• # Mouaif.

    Posté par . En réponse au journal Mr Nicolas Appert. Évalué à 9.

    Nicolas Appert opta pour la seconde solution, préférant faire profité l'humanité de sa découverte.
    Ou préférant avoir tout de suite du cash. Ce n'est pas mal en soi, hein.

    Il eu donc un temps ou le gouvernement favorisait ouvertement la libre diffusion de la connaissance et le partage du savoir pour le bénéfice de tous.
    Mauvaise réflexion. D'abord parce que l'état s'en foutait très probablement. Ce qui l'intéressait, c'était juste le processus de conservation ; et de toutes façons, elle l'avait.
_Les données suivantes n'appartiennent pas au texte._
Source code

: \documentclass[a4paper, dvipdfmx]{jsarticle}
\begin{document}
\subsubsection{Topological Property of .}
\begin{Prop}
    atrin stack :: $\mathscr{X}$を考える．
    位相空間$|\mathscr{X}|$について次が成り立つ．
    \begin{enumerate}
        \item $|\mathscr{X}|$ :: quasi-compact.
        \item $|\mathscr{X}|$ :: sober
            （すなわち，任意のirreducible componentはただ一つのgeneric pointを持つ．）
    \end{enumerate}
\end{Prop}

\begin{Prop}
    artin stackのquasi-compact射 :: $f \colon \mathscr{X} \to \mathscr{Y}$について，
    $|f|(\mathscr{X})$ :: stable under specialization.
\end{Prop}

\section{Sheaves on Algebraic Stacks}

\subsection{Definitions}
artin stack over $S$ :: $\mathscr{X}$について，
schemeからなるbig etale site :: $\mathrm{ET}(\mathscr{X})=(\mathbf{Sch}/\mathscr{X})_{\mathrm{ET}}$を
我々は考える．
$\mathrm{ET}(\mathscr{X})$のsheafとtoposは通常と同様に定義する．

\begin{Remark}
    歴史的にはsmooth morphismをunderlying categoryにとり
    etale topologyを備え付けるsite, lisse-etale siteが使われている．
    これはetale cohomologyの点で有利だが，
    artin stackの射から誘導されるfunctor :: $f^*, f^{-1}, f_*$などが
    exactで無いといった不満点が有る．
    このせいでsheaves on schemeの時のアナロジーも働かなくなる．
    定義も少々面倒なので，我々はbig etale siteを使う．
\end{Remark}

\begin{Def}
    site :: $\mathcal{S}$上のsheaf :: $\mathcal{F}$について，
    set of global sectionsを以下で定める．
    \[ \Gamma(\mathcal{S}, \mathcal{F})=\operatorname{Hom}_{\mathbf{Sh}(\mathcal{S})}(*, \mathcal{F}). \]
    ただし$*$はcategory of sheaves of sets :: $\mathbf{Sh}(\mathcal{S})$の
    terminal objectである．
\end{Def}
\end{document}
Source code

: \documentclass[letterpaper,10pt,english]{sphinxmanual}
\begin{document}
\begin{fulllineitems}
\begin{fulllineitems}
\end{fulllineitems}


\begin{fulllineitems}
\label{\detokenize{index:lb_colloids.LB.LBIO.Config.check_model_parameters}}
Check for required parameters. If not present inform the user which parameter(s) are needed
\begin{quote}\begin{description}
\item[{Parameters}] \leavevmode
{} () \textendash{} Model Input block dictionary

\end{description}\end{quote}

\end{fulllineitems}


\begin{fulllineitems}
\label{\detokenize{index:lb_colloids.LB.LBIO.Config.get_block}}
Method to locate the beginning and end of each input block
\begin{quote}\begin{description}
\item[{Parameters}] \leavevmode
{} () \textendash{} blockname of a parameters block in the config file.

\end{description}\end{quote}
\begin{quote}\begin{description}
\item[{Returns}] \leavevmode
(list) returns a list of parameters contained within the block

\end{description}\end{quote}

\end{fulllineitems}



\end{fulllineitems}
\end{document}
    Ensuite parce que la raison d'être des brevets, c'est précisément ça :
    - un mec invente/produit un truc génial,
    - l'état lui dit "écoute, ton truc, il a l'air super, on te propose ça : tu nous dis comment tu fais, précisément, et tu es le seul à pouvoir l'exploiter pendant 20 ans, et à autoriser des tiers à l'exploiter" (en gros, parce que dans les faits, l'état peut aussi forcer le détenteur d'un brevet de distribuer des licences).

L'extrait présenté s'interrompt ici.